[Data excerpts]
[Start of Attachment]

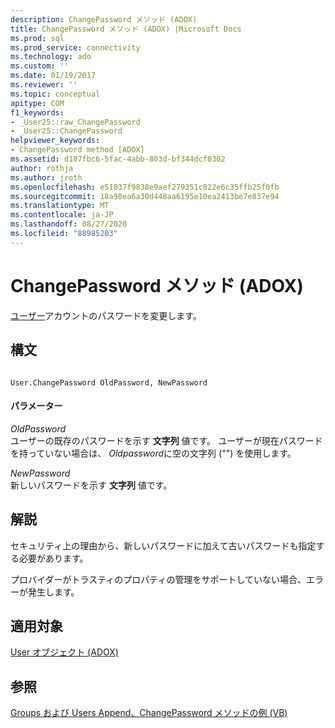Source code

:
 ```yaml
---
description: ChangePassword メソッド (ADOX)
title: ChangePassword メソッド (ADOX) |Microsoft Docs
ms.prod: sql
ms.prod_service: connectivity
ms.technology: ado
ms.custom: ''
ms.date: 01/19/2017
ms.reviewer: ''
ms.topic: conceptual
apitype: COM
f1_keywords:
- _User25::raw_ChangePassword
- _User25::ChangePassword
helpviewer_keywords:
- ChangePassword method [ADOX]
ms.assetid: d187fbc6-5fac-4abb-803d-bf344dcf0302
author: rothja
ms.author: jroth
ms.openlocfilehash: e51037f9838e9aef279351c822e6c35ffb25f0fb
ms.sourcegitcommit: 18a98ea6a30d448aa6195e10ea2413be7e837e94
ms.translationtype: MT
ms.contentlocale: ja-JP
ms.lasthandoff: 08/27/2020
ms.locfileid: "88985203"
---
```

# <a name="changepassword-method-adox"></a>ChangePassword メソッド (ADOX)
[ユーザー](./user-object-adox.md)アカウントのパスワードを変更します。  
  
## <a name="syntax"></a>構文  
  
```  
  
User.ChangePassword OldPassword, NewPassword  
```  
  
#### <a name="parameters"></a>パラメーター  
 *OldPassword*  
 ユーザーの既存のパスワードを示す **文字列** 値です。 ユーザーが現在パスワードを持っていない場合は、 *Oldpassword*に空の文字列 ("") を使用します。  
  
 *NewPassword*  
 新しいパスワードを示す **文字列** 値です。  
  
## <a name="remarks"></a>解説  
 セキュリティ上の理由から、新しいパスワードに加えて古いパスワードも指定する必要があります。  
  
 プロバイダーがトラスティのプロパティの管理をサポートしていない場合、エラーが発生します。  
  
## <a name="applies-to"></a>適用対象  
 [User オブジェクト (ADOX)](./user-object-adox.md)  
  
## <a name="see-also"></a>参照  
 [Groups および Users Append、ChangePassword メソッドの例 (VB)](./groups-and-users-append-changepassword-methods-example-vb.md)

[End of Attachment]

WHAT THE EXERCISE ASKS:
Line count for "object": determine it from the data and answer with the number by itself.

REPLY:
2